> [YOUR TASK] Without changing anything, copy out each entry.

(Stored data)
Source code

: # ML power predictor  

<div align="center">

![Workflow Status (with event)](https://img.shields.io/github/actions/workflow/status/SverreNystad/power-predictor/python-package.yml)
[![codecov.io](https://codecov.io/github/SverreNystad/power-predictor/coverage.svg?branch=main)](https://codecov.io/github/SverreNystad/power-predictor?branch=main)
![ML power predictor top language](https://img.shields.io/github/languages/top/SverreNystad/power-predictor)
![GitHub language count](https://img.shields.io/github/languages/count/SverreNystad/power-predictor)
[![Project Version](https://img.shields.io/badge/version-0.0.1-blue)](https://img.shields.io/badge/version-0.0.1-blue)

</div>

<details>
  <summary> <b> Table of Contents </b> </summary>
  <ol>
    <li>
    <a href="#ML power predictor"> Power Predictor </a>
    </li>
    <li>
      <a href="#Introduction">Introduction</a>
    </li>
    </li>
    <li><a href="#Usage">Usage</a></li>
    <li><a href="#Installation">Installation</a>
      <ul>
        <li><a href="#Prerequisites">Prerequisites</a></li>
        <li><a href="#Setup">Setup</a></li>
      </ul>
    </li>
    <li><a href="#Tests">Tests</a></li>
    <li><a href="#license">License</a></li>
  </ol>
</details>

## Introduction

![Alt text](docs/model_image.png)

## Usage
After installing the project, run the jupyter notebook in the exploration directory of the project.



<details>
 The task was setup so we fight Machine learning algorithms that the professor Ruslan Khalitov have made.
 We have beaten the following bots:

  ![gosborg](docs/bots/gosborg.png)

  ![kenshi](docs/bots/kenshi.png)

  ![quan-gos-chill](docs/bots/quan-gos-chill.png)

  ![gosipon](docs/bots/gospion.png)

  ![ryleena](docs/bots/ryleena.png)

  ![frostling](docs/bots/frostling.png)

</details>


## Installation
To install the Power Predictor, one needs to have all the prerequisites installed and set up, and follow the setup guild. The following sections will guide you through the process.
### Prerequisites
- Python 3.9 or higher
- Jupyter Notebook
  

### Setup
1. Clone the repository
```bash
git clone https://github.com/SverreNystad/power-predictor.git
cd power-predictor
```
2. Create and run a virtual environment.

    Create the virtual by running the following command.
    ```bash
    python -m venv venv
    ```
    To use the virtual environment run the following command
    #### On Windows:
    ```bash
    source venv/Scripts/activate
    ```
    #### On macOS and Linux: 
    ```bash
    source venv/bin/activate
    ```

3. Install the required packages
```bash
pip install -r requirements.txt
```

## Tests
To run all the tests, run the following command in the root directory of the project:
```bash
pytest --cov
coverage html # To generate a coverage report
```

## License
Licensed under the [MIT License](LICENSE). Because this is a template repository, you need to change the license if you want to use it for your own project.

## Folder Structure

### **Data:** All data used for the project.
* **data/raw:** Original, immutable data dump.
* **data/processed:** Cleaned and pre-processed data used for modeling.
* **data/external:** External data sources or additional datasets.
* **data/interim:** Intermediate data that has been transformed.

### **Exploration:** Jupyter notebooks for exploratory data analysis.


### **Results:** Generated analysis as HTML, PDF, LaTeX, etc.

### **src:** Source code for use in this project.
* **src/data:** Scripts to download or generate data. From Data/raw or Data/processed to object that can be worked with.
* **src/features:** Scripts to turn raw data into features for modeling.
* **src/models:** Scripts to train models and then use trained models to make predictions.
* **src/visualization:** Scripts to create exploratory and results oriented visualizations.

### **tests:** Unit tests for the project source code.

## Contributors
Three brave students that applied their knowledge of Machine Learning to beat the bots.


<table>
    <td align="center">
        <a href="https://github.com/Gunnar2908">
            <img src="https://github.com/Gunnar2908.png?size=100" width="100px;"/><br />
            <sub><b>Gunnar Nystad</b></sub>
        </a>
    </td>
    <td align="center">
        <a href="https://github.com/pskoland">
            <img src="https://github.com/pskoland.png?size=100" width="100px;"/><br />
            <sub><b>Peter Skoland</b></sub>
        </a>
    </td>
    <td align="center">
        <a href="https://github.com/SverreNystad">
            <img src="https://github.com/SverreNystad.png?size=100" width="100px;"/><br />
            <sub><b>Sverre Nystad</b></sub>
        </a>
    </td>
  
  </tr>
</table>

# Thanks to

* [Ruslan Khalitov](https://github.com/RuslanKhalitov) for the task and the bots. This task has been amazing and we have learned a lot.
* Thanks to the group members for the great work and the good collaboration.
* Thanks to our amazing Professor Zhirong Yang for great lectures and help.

> [EXERCISE RESPONSE]
Source code

: # ML power predictor  

<div align="center">

![Workflow Status (with event)](https://img.shields.io/github/actions/workflow/status/SverreNystad/power-predictor/python-package.yml)
[![codecov.io](https://codecov.io/github/SverreNystad/power-predictor/coverage.svg?branch=main)](https://codecov.io/github/SverreNystad/power-predictor?branch=main)
![ML power predictor top language](https://img.shields.io/github/languages/top/SverreNystad/power-predictor)
![GitHub language count](https://img.shields.io/github/languages/count/SverreNystad/power-predictor)
[![Project Version](https://img.shields.io/badge/version-0.0.1-blue)](https://img.shields.io/badge/version-0.0.1-blue)

</div>

<details>
  <summary> <b> Table of Contents </b> </summary>
  <ol>
    <li>
    <a href="#ML power predictor"> Power Predictor </a>
    </li>
    <li>
      <a href="#Introduction">Introduction</a>
    </li>
    </li>
    <li><a href="#Usage">Usage</a></li>
    <li><a href="#Installation">Installation</a>
      <ul>
        <li><a href="#Prerequisites">Prerequisites</a></li>
        <li><a href="#Setup">Setup</a></li>
      </ul>
    </li>
    <li><a href="#Tests">Tests</a></li>
    <li><a href="#license">License</a></li>
  </ol>
</details>

## Introduction

![Alt text](docs/model_image.png)

## Usage
After installing the project, run the jupyter notebook in the exploration directory of the project.



<details>
 The task was setup so we fight Machine learning algorithms that the professor Ruslan Khalitov have made.
 We have beaten the following bots:

  ![gosborg](docs/bots/gosborg.png)

  ![kenshi](docs/bots/kenshi.png)

  ![quan-gos-chill](docs/bots/quan-gos-chill.png)

  ![gosipon](docs/bots/gospion.png)

  ![ryleena](docs/bots/ryleena.png)

  ![frostling](docs/bots/frostling.png)

</details>


## Installation
To install the Power Predictor, one needs to have all the prerequisites installed and set up, and follow the setup guild. The following sections will guide you through the process.
### Prerequisites
- Python 3.9 or higher
- Jupyter Notebook
  

### Setup
1. Clone the repository
```bash
git clone https://github.com/SverreNystad/power-predictor.git
cd power-predictor
```
2. Create and run a virtual environment.

    Create the virtual by running the following command.
    ```bash
    python -m venv venv
    ```
    To use the virtual environment run the following command
    #### On Windows:
    ```bash
    source venv/Scripts/activate
    ```
    #### On macOS and Linux: 
    ```bash
    source venv/bin/activate
    ```

3. Install the required packages
```bash
pip install -r requirements.txt
```

## Tests
To run all the tests, run the following command in the root directory of the project:
```bash
pytest --cov
coverage html # To generate a coverage report
```

## License
Licensed under the [MIT License](LICENSE). Because this is a template repository, you need to change the license if you want to use it for your own project.

## Folder Structure

### **Data:** All data used for the project.
* **data/raw:** Original, immutable data dump.
* **data/processed:** Cleaned and pre-processed data used for modeling.
* **data/external:** External data sources or additional datasets.
* **data/interim:** Intermediate data that has been transformed.

### **Exploration:** Jupyter notebooks for exploratory data analysis.


### **Results:** Generated analysis as HTML, PDF, LaTeX, etc.

### **src:** Source code for use in this project.
* **src/data:** Scripts to download or generate data. From Data/raw or Data/processed to object that can be worked with.
* **src/features:** Scripts to turn raw data into features for modeling.
* **src/models:** Scripts to train models and then use trained models to make predictions.
* **src/visualization:** Scripts to create exploratory and results oriented visualizations.

### **tests:** Unit tests for the project source code.

## Contributors
Three brave students that applied their knowledge of Machine Learning to beat the bots.


<table>
    <td align="center">
        <a href="https://github.com/Gunnar2908">
            <img src="https://github.com/Gunnar2908.png?size=100" width="100px;"/><br />
            <sub><b>Gunnar Nystad</b></sub>
        </a>
    </td>
    <td align="center">
        <a href="https://github.com/pskoland">
            <img src="https://github.com/pskoland.png?size=100" width="100px;"/><br />
            <sub><b>Peter Skoland</b></sub>
        </a>
    </td>
    <td align="center">
        <a href="https://github.com/SverreNystad">
            <img src="https://github.com/SverreNystad.png?size=100" width="100px;"/><br />
            <sub><b>Sverre Nystad</b></sub>
        </a>
    </td>
  
  </tr>
</table>

# Thanks to

* [Ruslan Khalitov](https://github.com/RuslanKhalitov) for the task and the bots. This task has been amazing and we have learned a lot.
* Thanks to the group members for the great work and the good collaboration.
* Thanks to our amazing Professor Zhirong Yang for great lectures and help.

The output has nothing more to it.